People You Know

 

group business professionals

You may think that you don’t know anyone who can help you build your network. In all honesty, you know more people than you think.  

There’s a very good chance that at least a few of these people know someone who can give you career advice or point you to a job opening. How will you ever know if you don’t ask? 

Who's in Your Network?

Your network is typically bigger than you think it is. It includes all of your family members, friends, neighbors, co-workers, colleagues, and even casual acquaintances.

Write down the names of everyone you can think of and you’ll be surprised at how quickly the list grows. Checking your accounts on Facebook and LinkedIn are great ways to get your list started.  If you're not on Facebook or LinkedIn, this is a great time to start. 

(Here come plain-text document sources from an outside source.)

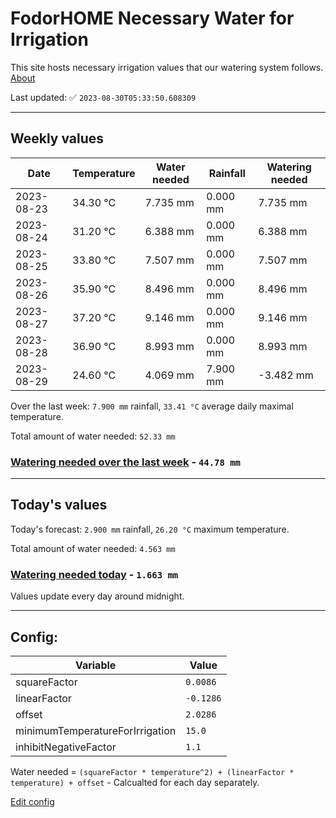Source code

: # FodorHOME Necessary Water for Irrigation

This site hosts necessary irrigation values that our watering system follows. [About](https://github.com/redyau/irrigation)

Last updated: ✅ `2023-08-30T05:33:50.608309`

---

## Weekly values

| Date | Temperature | Water needed | Rainfall | Watering needed |
|-----|-----|-----|-----|-----|
| 2023-08-23 | 34.30 °C | 7.735 mm | 0.000 mm | 7.735 mm |
| 2023-08-24 | 31.20 °C | 6.388 mm | 0.000 mm | 6.388 mm |
| 2023-08-25 | 33.80 °C | 7.507 mm | 0.000 mm | 7.507 mm |
| 2023-08-26 | 35.90 °C | 8.496 mm | 0.000 mm | 8.496 mm |
| 2023-08-27 | 37.20 °C | 9.146 mm | 0.000 mm | 9.146 mm |
| 2023-08-28 | 36.90 °C | 8.993 mm | 0.000 mm | 8.993 mm |
| 2023-08-29 | 24.60 °C | 4.069 mm | 7.900 mm | -3.482 mm |


Over the last week: `7.900 mm` rainfall, `33.41 °C` average daily maximal temperature.

Total amount of water needed: `52.33 mm`

### [Watering needed over the last week](lastweek.txt) - `44.78 mm`

---

## Today's values

Today's forecast: `2.900 mm` rainfall, `26.20 °C` maximum temperature.

Total amount of water needed: `4.563 mm`

### [Watering needed today](today.txt) - `1.663 mm`

Values update every day around midnight.

---

## Config:

| Variable | Value |
|-----|-----|
| squareFactor | `0.0086` |
| linearFactor | `-0.1286` |
| offset | `2.0286` |
| minimumTemperatureForIrrigation | `15.0` |
| inhibitNegativeFactor | `1.1` |

Water needed = `(squareFactor * temperature^2) + (linearFactor * temperature) + offset` - Calcualted for each day separately.

[Edit config](https://github.com/RedyAu/irrigation/edit/main/config.json)
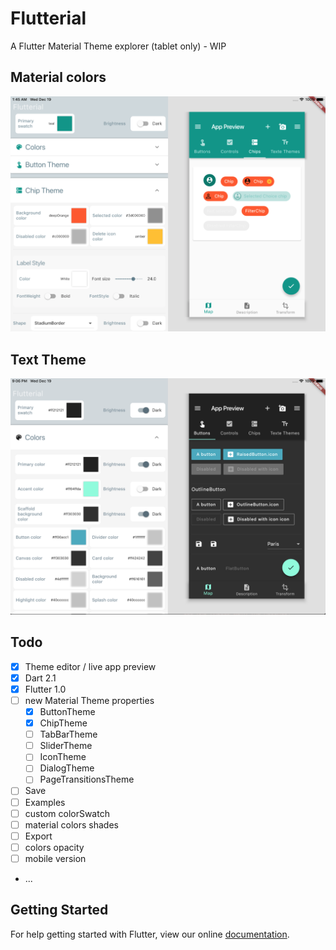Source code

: # Flutterial 

A Flutter Material Theme explorer (tablet only) - WIP 

## Material colors

![screenshot](screenshot.png)

## Text Theme

![screenshot2](screenshot2.png)

## Todo

- [x] Theme editor / live app preview
- [x] Dart 2.1
- [x] Flutter 1.0
- [ ] new Material Theme properties
  - [x] ButtonTheme
  - [x] ChipTheme
  - [ ] TabBarTheme
  - [ ] SliderTheme
  - [ ] IconTheme
  - [ ] DialogTheme
  - [ ] PageTransitionsTheme
- [ ] Save
- [ ] Examples
- [ ] custom colorSwatch
- [ ] material colors shades
- [ ] Export
- [ ] colors opacity
- [ ] mobile version
- ...

## Getting Started

For help getting started with Flutter, view our online
[documentation](http://flutter.io/).
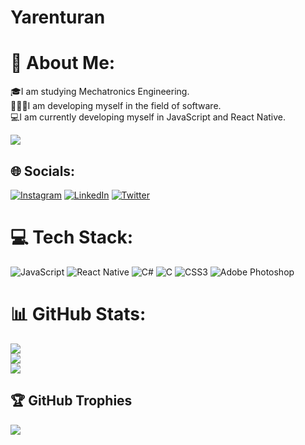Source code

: # Yarenturan
# 💫 About Me:
🎓I am studying Mechatronics Engineering.<br>👩🏼‍💻I am developing myself in the field of software.<br>💻I am currently developing myself in JavaScript and React Native.

[![](https://visitcount.itsvg.in/api?id=Yarenturan&icon=0&color=0)](https://visitcount.itsvg.in)


## 🌐 Socials:
[![Instagram](https://img.shields.io/badge/Instagram-%23E4405F.svg?logo=Instagram&logoColor=white)](https://instagram.com/@yarenntrnn) [![LinkedIn](https://img.shields.io/badge/LinkedIn-%230077B5.svg?logo=linkedin&logoColor=white)](https://linkedin.com/in/https://www.linkedin.com/in/yaren-turan-4a21bb229/) [![Twitter](https://img.shields.io/badge/Twitter-%231DA1F2.svg?logo=Twitter&logoColor=white)](https://twitter.com/https://twitter.com/yarenntrn) 

# 💻 Tech Stack:
![JavaScript](https://img.shields.io/badge/javascript-%23323330.svg?style=for-the-badge&logo=javascript&logoColor=%23F7DF1E) ![React Native](https://img.shields.io/badge/react_native-%2320232a.svg?style=for-the-badge&logo=react&logoColor=%2361DAFB) ![C#](https://img.shields.io/badge/c%23-%23239120.svg?style=for-the-badge&logo=c-sharp&logoColor=white) ![C](https://img.shields.io/badge/c-%2300599C.svg?style=for-the-badge&logo=c&logoColor=white) ![CSS3](https://img.shields.io/badge/css3-%231572B6.svg?style=for-the-badge&logo=css3&logoColor=white) ![Adobe Photoshop](https://img.shields.io/badge/adobephotoshop-%2331A8FF.svg?style=for-the-badge&logo=adobephotoshop&logoColor=white)
# 📊 GitHub Stats:
![](https://github-readme-stats.vercel.app/api?username=Yarenturan&theme=radical&hide_border=false&include_all_commits=false&count_private=false)<br/>
![](https://github-readme-streak-stats.herokuapp.com/?user=Yarenturan&theme=radical&hide_border=false)<br/>
![](https://github-readme-stats.vercel.app/api/top-langs/?username=Yarenturan&theme=radical&hide_border=false&include_all_commits=false&count_private=false&layout=compact)

## 🏆 GitHub Trophies
![](https://github-profile-trophy.vercel.app/?username=Yarenturan&theme=radical&no-frame=false&no-bg=false&margin-w=4)




<!-- Proudly created with GPRM ( https://gprm.itsvg.in ) -->
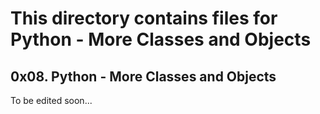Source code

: # This directory contains files for Python - More Classes and Objects

## 0x08. Python - More Classes and Objects

To be edited soon...
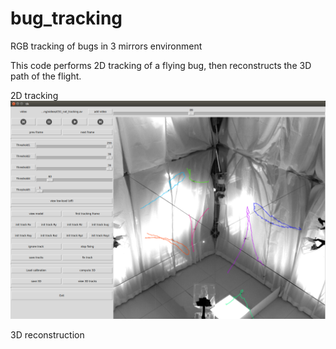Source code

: # bug_tracking
RGB tracking of bugs in 3 mirrors environment

This code performs 2D tracking of a flying bug, then reconstructs the 3D path of the flight.

2D tracking
![marker](https://raw.githubusercontent.com/OMARI1988/bug_tracking/master/images/bug_tracking.png)

3D reconstruction
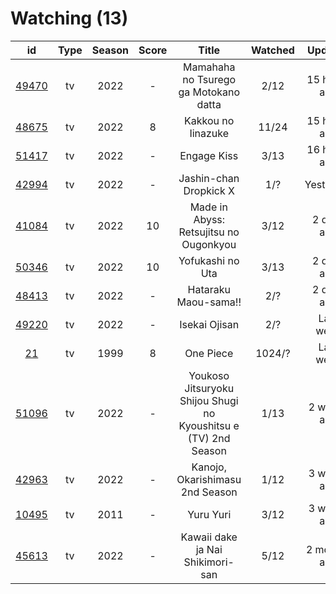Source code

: # Watching (13)

|                      id                      | Type | Season | Score |                              Title                              | Watched |    Updated   | Start Date |
| :------------------------------------------: | :--: | :----: | :---: | :-------------------------------------------------------------: | :-----: | :----------: | :--------: |
| [49470](https://myanimelist.net/anime/49470) |  tv  |  2022  |   -   |              Mamahaha no Tsurego ga Motokano datta              |   2/12  | 15 hours ago | 07/08/2022 |
| [48675](https://myanimelist.net/anime/48675) |  tv  |  2022  |   8   |                        Kakkou no Iinazuke                       |  11/24  | 15 hours ago | 04/25/2022 |
| [51417](https://myanimelist.net/anime/51417) |  tv  |  2022  |   -   |                           Engage Kiss                           |   3/13  | 16 hours ago | 07/03/2022 |
| [42994](https://myanimelist.net/anime/42994) |  tv  |  2022  |   -   |                      Jashin-chan Dropkick X                     |   1/?   |   Yesterday  | 07/15/2022 |
| [41084](https://myanimelist.net/anime/41084) |  tv  |  2022  |   10  |              Made in Abyss: Retsujitsu no Ougonkyou             |   3/12  |  2 days ago  | 07/06/2022 |
| [50346](https://myanimelist.net/anime/50346) |  tv  |  2022  |   10  |                         Yofukashi no Uta                        |   3/13  |  2 days ago  | 07/08/2022 |
| [48413](https://myanimelist.net/anime/48413) |  tv  |  2022  |   -   |                       Hataraku Maou-sama!!                      |   2/?   |  2 days ago  | 07/15/2022 |
| [49220](https://myanimelist.net/anime/49220) |  tv  |  2022  |   -   |                          Isekai Ojisan                          |   2/?   |   Last week  | 07/08/2022 |
|    [21](https://myanimelist.net/anime/21)    |  tv  |  1999  |   8   |                            One Piece                            |  1024/? |   Last week  | 01/01/2014 |
| [51096](https://myanimelist.net/anime/51096) |  tv  |  2022  |   -   | Youkoso Jitsuryoku Shijou Shugi no Kyoushitsu e (TV) 2nd Season |   1/13  |  2 weeks ago | 07/05/2022 |
| [42963](https://myanimelist.net/anime/42963) |  tv  |  2022  |   -   |                 Kanojo, Okarishimasu 2nd Season                 |   1/12  |  3 weeks ago | 07/02/2022 |
| [10495](https://myanimelist.net/anime/10495) |  tv  |  2011  |   -   |                            Yuru Yuri                            |   3/12  |  3 weeks ago | 06/30/2022 |
| [45613](https://myanimelist.net/anime/45613) |  tv  |  2022  |   -   |                 Kawaii dake ja Nai Shikimori-san                |   5/12  | 2 months ago | 04/10/2022 |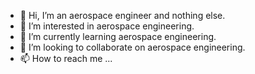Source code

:- 👋 Hi, I’m an aerospace engineer and nothing else. 
- 👀 I’m interested in aerospace engineering.
- 🌱 I’m currently learning aerospace engineering.
- 💞️ I’m looking to collaborate on aerospace engineering.
- 📫 How to reach me ...

<!---
sqanei/sqanei is a ✨ special ✨ repository because its `README.md` (this file) appears on your GitHub profile.
You can click the Preview link to take a look at your changes.
--->

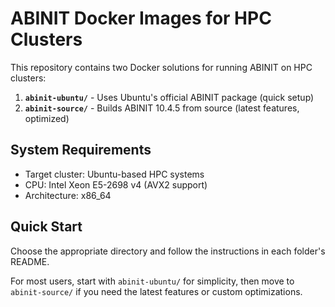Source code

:# ABINIT Docker Images for HPC Clusters

This repository contains two Docker solutions for running ABINIT on HPC clusters:

1. **`abinit-ubuntu/`** - Uses Ubuntu's official ABINIT package (quick setup)
2. **`abinit-source/`** - Builds ABINIT 10.4.5 from source (latest features, optimized)

## System Requirements
- Target cluster: Ubuntu-based HPC systems
- CPU: Intel Xeon E5-2698 v4 (AVX2 support)
- Architecture: x86_64

## Quick Start
Choose the appropriate directory and follow the instructions in each folder's README.

For most users, start with `abinit-ubuntu/` for simplicity, then move to `abinit-source/` if you need the latest features or custom optimizations.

People you know from former jobs, high school and college, church, your child’s school, the gym, or your neighborhood should all be considered part of your network.  Who have you met through your close connections?  For example, have you met your sister’s co-worker; your best friend’s boss; your college roommate’s spouse; friends of your parents; or your uncle’s business partner. Also include people like your doctor, landlord, accountant, dry cleaner, or yoga instructor.

Your Network's Power

Now we have determined that you already have an established network and it's definitely better than you think:

  • You belong to many networks (family, friends, colleagues, fellow civic club members, etc.) and your network can be a natural extension of these primary contacts.
  • Each network connects you to another network (e.g., your child’s teacher can connect you with other parents, schools of education, and school suppliers).
  • Each member of a network may know of an available job or a connection to someone who will know of one.

It's common to be nervous about making contact.  Either because you’re uncomfortable asking for favors; you’re embarrassed about your employment situation; or some other variable specific to your situation.  Keep the following things in mind:

  • It feels good to help others. Most people will gladly assist you if they can.
  • People like to give advice and be recognized for their expertise.
  • Almost everyone knows what it’s like to be out of work or looking for a job. They’ll sympathize with your situation.
  • Unemployment can be isolating and stressful. By connecting with others, you’re sure to get some much needed encouragement, fellowship, and moral support.
  • Even if you have an agenda, reconnecting with the people in your network should be fun. The more this feels like work, the more tedious and anxiety driven the process will seem.